Tak między nami jedynie, to nie jestem pewien, czy zwróciłbym uwagę na próbę zwrócenia na siebie uwagi za pomocą małych liter. Te małe litery to jakaś poza. Możliwe, że bierze się to z próby oszczędności jakże ważnych milisekund... w każdym razie nie wzięło się to znikąd. Ale dlaczego odrzucać system, który się sprawdza od na oko 2500 lat? Nagle my, internauci jesteśmy mądrzejsi od wszystkich? Przez te 30 lat działania internetu i z 25 komórek ( nie mówię o tej pierwszej Motoroli 1973 i rozmowie Martina Coopera) trzeba kontaminować, co się da? Wywalać wszystko przez okno? Zjawisk tego typu jest wiele i co za tym stoi? Może, lenistwo zwykłe, intelektualne... przykrywanie niewiedzy... nie wiem, nie badałem tego. Z pewnością są językoznawcy piszący o tym prace.
To nowy świat, czy to jest Nowy Wspaniały Świat czy nie... zobaczymy. Na razie wiele wskazuje na to, że Huxley mógł mieć rację.

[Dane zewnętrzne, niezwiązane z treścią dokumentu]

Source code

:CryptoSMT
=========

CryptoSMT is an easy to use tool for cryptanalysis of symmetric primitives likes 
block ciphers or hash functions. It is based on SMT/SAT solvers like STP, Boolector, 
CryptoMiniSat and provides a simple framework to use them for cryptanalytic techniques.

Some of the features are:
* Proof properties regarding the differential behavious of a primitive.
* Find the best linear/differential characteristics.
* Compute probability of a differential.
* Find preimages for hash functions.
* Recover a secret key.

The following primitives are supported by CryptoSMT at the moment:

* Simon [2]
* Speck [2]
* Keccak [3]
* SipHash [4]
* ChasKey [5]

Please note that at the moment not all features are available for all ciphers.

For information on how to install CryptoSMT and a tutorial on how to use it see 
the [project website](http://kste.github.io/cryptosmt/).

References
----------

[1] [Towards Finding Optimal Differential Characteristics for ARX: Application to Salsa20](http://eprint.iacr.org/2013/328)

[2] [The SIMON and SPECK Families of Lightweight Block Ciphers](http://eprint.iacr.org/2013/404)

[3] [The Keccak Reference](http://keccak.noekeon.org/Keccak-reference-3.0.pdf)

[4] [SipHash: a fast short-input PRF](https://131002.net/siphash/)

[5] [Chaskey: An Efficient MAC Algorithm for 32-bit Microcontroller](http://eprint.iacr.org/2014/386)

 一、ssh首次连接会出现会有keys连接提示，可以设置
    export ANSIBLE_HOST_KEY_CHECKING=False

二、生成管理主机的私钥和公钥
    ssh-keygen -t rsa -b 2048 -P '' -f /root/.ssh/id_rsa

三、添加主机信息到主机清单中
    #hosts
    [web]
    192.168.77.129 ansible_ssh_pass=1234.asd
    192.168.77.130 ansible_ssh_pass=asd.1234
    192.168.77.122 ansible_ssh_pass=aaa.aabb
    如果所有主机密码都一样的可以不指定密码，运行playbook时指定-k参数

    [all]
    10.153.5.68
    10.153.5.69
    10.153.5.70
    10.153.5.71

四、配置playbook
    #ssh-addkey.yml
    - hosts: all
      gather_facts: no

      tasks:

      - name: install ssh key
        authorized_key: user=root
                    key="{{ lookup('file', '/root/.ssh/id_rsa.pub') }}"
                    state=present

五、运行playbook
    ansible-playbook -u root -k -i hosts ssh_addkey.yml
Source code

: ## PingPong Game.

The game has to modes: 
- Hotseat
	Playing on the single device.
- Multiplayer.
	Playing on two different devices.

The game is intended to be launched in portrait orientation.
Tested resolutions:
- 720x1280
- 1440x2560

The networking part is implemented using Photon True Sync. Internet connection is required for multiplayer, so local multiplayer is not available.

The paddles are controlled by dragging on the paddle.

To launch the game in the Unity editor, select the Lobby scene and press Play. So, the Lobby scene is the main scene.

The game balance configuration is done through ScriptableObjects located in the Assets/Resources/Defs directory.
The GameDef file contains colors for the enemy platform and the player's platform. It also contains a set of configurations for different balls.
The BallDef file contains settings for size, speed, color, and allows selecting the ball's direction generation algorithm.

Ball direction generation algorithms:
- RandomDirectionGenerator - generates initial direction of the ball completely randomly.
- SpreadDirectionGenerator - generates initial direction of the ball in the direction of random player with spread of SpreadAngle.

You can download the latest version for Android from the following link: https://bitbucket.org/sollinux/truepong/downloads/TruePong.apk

Swoją drogą wielka litera nie została stworzona dla zabawy, tylko ma określone funkcje. Inną na początku zdania a inną wewnątrz. Oczywiście, że prościej jest pisać polak, polski, polska polskość, europejczyk, powstanie warszawskie niż się zastanawiać a nie daj boże szukać po słownikach, co jak napisać... no można także wyrugować z pisania znaki przestankowe takie eksperymenty robiła gertruda stein i andrzejewski na przykład ale jakoś się cholera nie przyjęło w zasadzie można wszystkie zasady wywalić do kosza bo tak jest wygodniej używać jedynie skrótów str8 lol i tak dalej bo tak piszą małolaty w internecie i jest to jedyna poprawna droga rozwoju
my sami przejmujemy wiele tych nawyków niektórzy nawet chętnie przyswajają niepoprawne formy gramatyczne ale pamiętajmy że nagminność wykroczenia nie usprawiedliwia go czy pamiętacie z lekcji polskiego jakieś kawałki o makaronizmach potwornie łatwo jest wpaść w pułapkę lenistwa intelektualnego brylują w tym korporanci branżowcy marketingu reklama wszyscy państwo od destynacji wakacyjnych politycy i lecisz se człowieku samolotem i słyszysz jak 35 latkowie w garniakach mówią taką mieszaniną anglopolską że się flaki wywracają a na większość tych zwrotów można znaleźć polskie odpowiedniki ale się nie chce dużo prościej wziąć angielskie słowo dowalić końcówkę polską i już jestem potwornie światowy
Za większością zmian w języku stoją błędy wynikające z braku wykształcenia i lenistwa - upraszczając. Kiedy błąd staje się powszechny i ugruntowany, wtedy staje się normą. Najpierw funkcjonują obok siebie dwie formy i jedna z nich jest dopuszczalna, z czasem ta wcześniej poprawna staje się dopuszczalna i w końcu staje się niepoprawna.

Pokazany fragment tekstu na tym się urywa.